Roanoke Times Copyright (c) 1995, Landmark Communications, Inc. DATE: SATURDAY, October 23, 1993 TAG: 9311170251 SECTION: EXTRA PAGE: B12 EDITION: METRO SOURCE: Michael Roberto Landmark News Service DATELINE: LENGTH: Medium
Lee Harvey Oswald and the Assassination of JFK''
Gerald Posner. Random House. 607 pages. $25
A powerful new book about the Kennedy assassination will compel longtime conspiracy theorists to reconsider: Maybe the Warren Commission was right after all when it concluded that Lee Harvey Oswald acted alone.
Maybe, but the case is not, as the book's title asserts, closed.
In ``Case Closed,'' Gerald Posner presents two main arguments about the assassination. He builds a strong case for Oswald as the lone assassin, while also waging an unforgiving polemic against several well-known ``conspiracy'' authors - and especially filmmaker Oliver Stone, who dramatized the latter view on the big screen with ``JFK.''
Though it may seem the two arguments must necessarily stand or fall together, the fact remains that Posner - like all other authors on this subject - has his own shortcomings. No matter how convinced he is that Oswald acted alone, Posner has given short shrift to key aspects that still point to a conspiracy.
His treatment of Oswald's personal life is perhaps the most impressive part of the book. Relying on interviews with fresh sources, Posner gives us a picture of Oswald as a troubled man whose early years were marked by domestic chaos, violence and rebellion. He and his domineering mother, Marguerite, made so many moves that the boy attended six schools before the fourth grade. After his mother and stepfather divorced, Oswald clung to his mother and shunned the outside world.
Meanwhile, Oswald's withdrawal from society as a teen-ager was accompanied by a growing interest in Marxism and communism.
From there, Posner's narrative describes Oswald's stint in the Marines, his defection to Russia and his attempted suicide there, his stormy marriage to Marina and a growing disillusion with the Soviet system.
Relying on interviews with Russians who knew Oswald as well as information from his still-classified KGB file, Posner is able to prove convincingly that the Soviet secret police never considered using the American defector for intelligence work because he was mentally unstable.
Posner then gradually builds a case against Oswald as a mentally disturbed, single-minded Marxist ideologue who, in a desperate act to salvage his own identity and sense of purpose, fired three shots from the sixth floor of the Texas Book Depository building in Dallas on Nov. 22, 1963. Relying on a private computer firm that made computer enhancements of the famous Zapruder film of the assassination, Posner argues that Oswald was the lone assassin and the only shooter in Dealey Plaza that day. According to Posner's ``new'' evidence, the first of Oswald's three shots was a miss, the second (the so-called ``magic bullet'') struck both Kennedy and Texas Gov. John Connally, and the third was the fatal shot that struck the back of the president's head.
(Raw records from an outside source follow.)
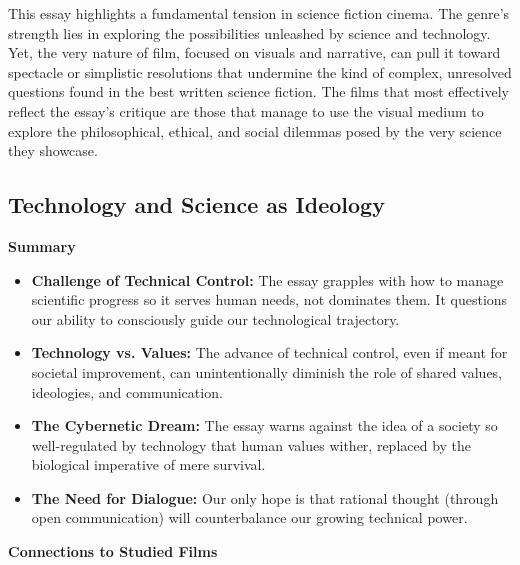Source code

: \documentclass[11pt,fleqn]{book}
\begin{document}
\vspace{5pt}

This essay highlights a fundamental tension in science fiction cinema. The genre's strength lies in exploring the possibilities unleashed by science and technology. Yet, the very nature of film, focused on visuals and narrative, can pull it toward spectacle or simplistic resolutions that undermine the kind of complex, unresolved questions found in the best written science fiction. The films that most effectively reflect the essay's critique are those that manage to use the visual medium to explore the philosophical, ethical, and social dilemmas posed by the very science they showcase. 



\subsection{Technology and Science as Ideology}
\textbf{Summary}

\begin{itemize}
\item \textbf{Challenge of Technical Control:} The essay grapples with how to manage scientific progress so it serves human needs, not dominates them. It questions our ability to consciously guide our technological trajectory.  

\item \textbf{Technology vs. Values:}  The advance of technical control, even  if meant for societal improvement, can unintentionally diminish the role of shared values, ideologies, and communication.

\item \textbf{The Cybernetic Dream:} The essay warns against the idea of a society so well-regulated by technology that human values wither, replaced by the biological imperative of mere survival. 

\item \textbf{The Need for Dialogue:}  Our only hope is that rational thought (through open communication) will counterbalance our growing technical power. 
\end{itemize}
\vspace{5pt}
\textbf{Connections to Studied Films}
\end{document}
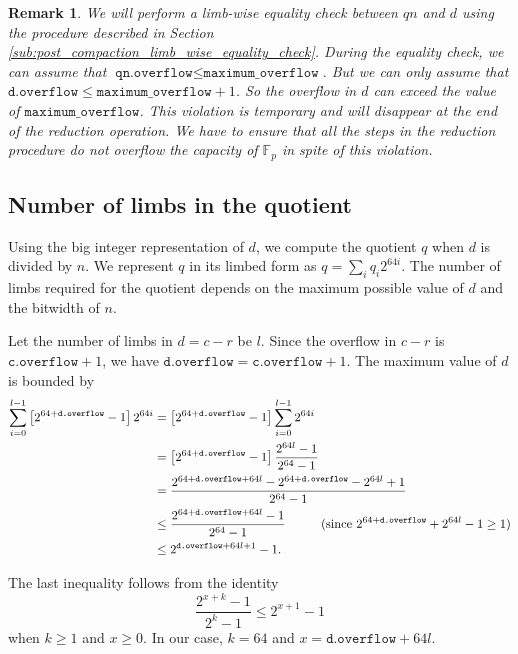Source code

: \documentclass[a4paper, 12pt]{article}
\newtheorem*{remark}{Remark}
\begin{document}
\begin{remark}
  We will perform a limb-wise equality check between $qn$ and $d$ using the procedure described in Section \ref{sub:post_compaction_limb_wise_equality_check}. During the equality check, we can assume that $\texttt{qn.overflow} \le \texttt{maximum\_overflow}$. But we can only assume that $\texttt{d.overflow} \le \texttt{maximum\_overflow} + 1$. So the overflow in $d$ can exceed the value of $\texttt{maximum\_overflow}$. This violation is temporary and will disappear at the end of the reduction operation. We have to ensure that all the steps in the reduction procedure do not overflow the capacity of $\mathbb{F}_p$ in spite of this violation.
\end{remark}

\subsection{Number of limbs in the quotient}

Using the big integer representation of $d$, we compute the quotient $q$ when $d$ is divided by $n$. We represent $q$ in its limbed form as $q = \sum_{i} q_i 2^{64i}$. The number of limbs required for the quotient depends on the maximum possible value of $d$ and the bitwidth of $n$.

Let the number of limbs in $d = c-r$ be $l$. Since the overflow in $c-r$ is $\texttt{c.overflow}+1$, we have $\texttt{d.overflow} = \texttt{c.overflow}+1$. The maximum value of $d$ is bounded by 
\begin{align*}
\sum_{i=0}^{l-1} \left[2^{64 + \texttt{d.overflow}}-1\right]2^{64i} & = \left[2^{64 + \texttt{d.overflow}}-1\right]\sum_{i=0}^{l-1} 2^{64i} \\\
& =  \left[2^{64 + \texttt{d.overflow}}-1\right] \frac{2^{64l}-1}{2^{64}-1}\\
& = \frac{2^{64+\texttt{d.overflow}+64l}- 2^{64+\texttt{d.overflow}}-2^{64l} + 1}{2^{64}-1} \\
& \le \frac{2^{64+\texttt{d.overflow}+64l}-1}{2^{64}-1} \hspace{10mm} (\text{since } 2^{64 + \texttt{d.overflow}} + 2^{64l} - 1 \ge 1) \\
& \le 2^{\texttt{d.overflow} + 64l+1} -1.
\end{align*}
         
The last inequality follows from the identity 
$$\frac{2^{x+k}-1}{2^{k}-1} \le 2^{x+1}-1$$
when $k \ge 1$ and $x \ge 0$. In our case, $k=64$ and $x=\texttt{d.overflow}+64l$.
\end{document}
Arguing against ``conspiracy'' authors who have long maintained that Oswald lacked the marksmanship or the time to fire all three shots, Posner presents testimony from several sources, including one of Oswald's Marine Corps instructors, who said that Oswald was indeed capable of ``making the shot.''
In the end, Posner's argument falls short. He assumes that because Oswald was psychologically disposed to assassination, he must have accomplished the deed on his own. But the former hardly proves the latter. Even given Posner's evidence that Oswald may have fired the shots, it is still possible - even probable - that Oswald, a quite disturbed person to be sure, had help.
Michael Roberto is a Greensboro (N.C.) News & Record copy editor who has written about the Kennedy assassination.